# The problem
Copy out each line of the data that holds the word "OtherTok".

:: Records for this exercise ::

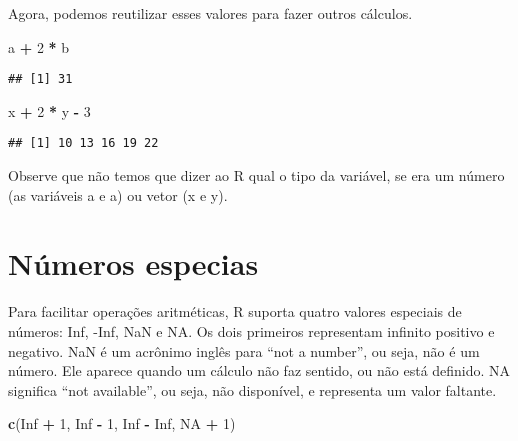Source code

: \documentclass[]{book}
\newenvironment{Shaded}{\begin{snugshade}}{\end{snugshade}}
\newcommand{\DecValTok}[1]{\textcolor[rgb]{0.00,0.00,0.81}{#1}}
\newcommand{\KeywordTok}[1]{\textcolor[rgb]{0.13,0.29,0.53}{\textbf{#1}}}
\newcommand{\NormalTok}[1]{#1}
\newcommand{\OperatorTok}[1]{\textcolor[rgb]{0.81,0.36,0.00}{\textbf{#1}}}
\newcommand{\OtherTok}[1]{\textcolor[rgb]{0.56,0.35,0.01}{#1}}
\newcommand{\StringTok}[1]{\textcolor[rgb]{0.31,0.60,0.02}{#1}}
\theoremstyle{definition}
\theoremstyle{definition}
\theoremstyle{definition}
\theoremstyle{remark}
\begin{document}
Agora, podemos reutilizar esses valores para fazer outros cálculos.

\begin{Shaded}
\begin{Highlighting}[]
\NormalTok{a }\OperatorTok{+}\StringTok{ }\DecValTok{2} \OperatorTok{*}\StringTok{ }\NormalTok{b}
\end{Highlighting}
\end{Shaded}

\begin{verbatim}
## [1] 31
\end{verbatim}

\begin{Shaded}
\begin{Highlighting}[]
\NormalTok{x }\OperatorTok{+}\StringTok{ }\DecValTok{2} \OperatorTok{*}\StringTok{ }\NormalTok{y }\OperatorTok{-}\StringTok{ }\DecValTok{3}
\end{Highlighting}
\end{Shaded}

\begin{verbatim}
## [1] 10 13 16 19 22
\end{verbatim}

Observe que não temos que dizer ao R qual o tipo da variável, se era um número (as variáveis a e a) ou vetor (x e y).

\hypertarget{nuxfameros-especias}{%
\section{Números especias}\label{nuxfameros-especias}}

Para facilitar operações aritméticas, R suporta quatro valores especiais de números: Inf, -Inf, NaN e NA.
Os dois primeiros representam infinito positivo e negativo.
NaN é um acrônimo inglês para ``not a number'', ou seja, não é um número.
Ele aparece quando um cálculo não faz sentido, ou não está definido.
NA significa ``not available'', ou seja, não disponível, e representa um valor faltante.

\begin{Shaded}
\begin{Highlighting}[]
\KeywordTok{c}\NormalTok{(}\OtherTok{Inf} \OperatorTok{+}\StringTok{ }\DecValTok{1}\NormalTok{, }\OtherTok{Inf} \OperatorTok{-}\StringTok{ }\DecValTok{1}\NormalTok{, }\OtherTok{Inf} \OperatorTok{-}\StringTok{ }\OtherTok{Inf}\NormalTok{, }\OtherTok{NA} \OperatorTok{+}\StringTok{ }\DecValTok{1}\NormalTok{)}
\end{Highlighting}
\end{Shaded}
\end{document}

:::

# Response to this exercise
\newcommand{\OtherTok}[1]{\textcolor[rgb]{0.56,0.35,0.01}{#1}}
\KeywordTok{c}\NormalTok{(}\OtherTok{Inf} \OperatorTok{+}\StringTok{ }\DecValTok{1}\NormalTok{, }\OtherTok{Inf} \OperatorTok{-}\StringTok{ }\DecValTok{1}\NormalTok{, }\OtherTok{Inf} \OperatorTok{-}\StringTok{ }\OtherTok{Inf}\NormalTok{, }\OtherTok{NA} \OperatorTok{+}\StringTok{ }\DecValTok{1}\NormalTok{)}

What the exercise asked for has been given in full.